(EXERCISE): Copy the data verbatim and leave out every picture.

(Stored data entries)
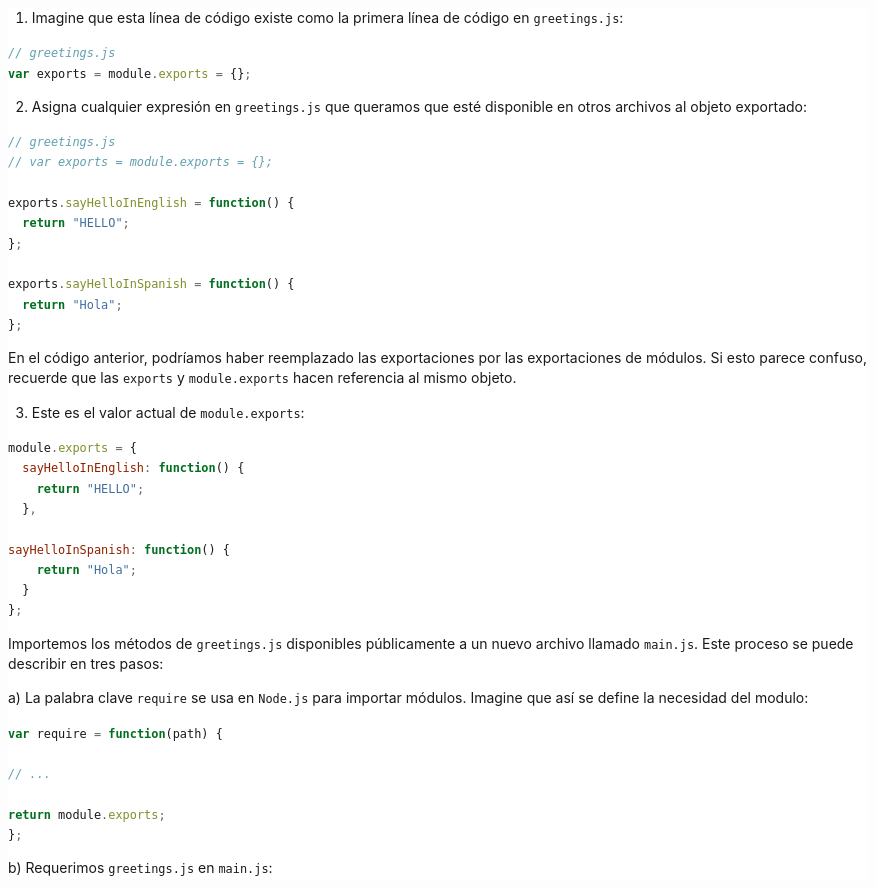 
1) Imagine que esta línea de código existe como la primera línea de código en `greetings.js`:


```js
// greetings.js
var exports = module.exports = {};

```
2) Asigna cualquier expresión en `greetings.js` que queramos que esté disponible en otros archivos al objeto exportado:

```js
// greetings.js
// var exports = module.exports = {};

exports.sayHelloInEnglish = function() {
  return "HELLO";
};

exports.sayHelloInSpanish = function() {
  return "Hola";
};

```

En el código anterior, podríamos haber reemplazado las exportaciones por las exportaciones de módulos. Si esto parece confuso, recuerde que las `exports` y `module.exports` hacen referencia al mismo objeto.

3) Este es el valor actual de `module.exports`:

```js
module.exports = {
  sayHelloInEnglish: function() {
    return "HELLO";
  },

sayHelloInSpanish: function() {
    return "Hola";
  }
};
```
Importemos los métodos de `greetings.js` disponibles públicamente a un nuevo archivo llamado `main.js`. Este proceso se puede describir en tres pasos:

a) La palabra clave `require` se usa en `Node.js` para importar módulos. Imagine que así se define la necesidad del modulo:
```js
var require = function(path) {

// ...

return module.exports;
};
```
b) Requerimos `greetings.js` en `main.js`:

(SOLUTION TO THIS PROBLEM):
1) Imagine que esta línea de código existe como la primera línea de código en `greetings.js`:


```js
// greetings.js
var exports = module.exports = {};

```
2) Asigna cualquier expresión en `greetings.js` que queramos que esté disponible en otros archivos al objeto exportado:

```js
// greetings.js
// var exports = module.exports = {};

exports.sayHelloInEnglish = function() {
  return "HELLO";
};

exports.sayHelloInSpanish = function() {
  return "Hola";
};

```

En el código anterior, podríamos haber reemplazado las exportaciones por las exportaciones de módulos. Si esto parece confuso, recuerde que las `exports` y `module.exports` hacen referencia al mismo objeto.

3) Este es el valor actual de `module.exports`:

```js
module.exports = {
  sayHelloInEnglish: function() {
    return "HELLO";
  },

sayHelloInSpanish: function() {
    return "Hola";
  }
};
```
Importemos los métodos de `greetings.js` disponibles públicamente a un nuevo archivo llamado `main.js`. Este proceso se puede describir en tres pasos:

a) La palabra clave `require` se usa en `Node.js` para importar módulos. Imagine que así se define la necesidad del modulo:
```js
var require = function(path) {

// ...

return module.exports;
};
```
b) Requerimos `greetings.js` en `main.js`:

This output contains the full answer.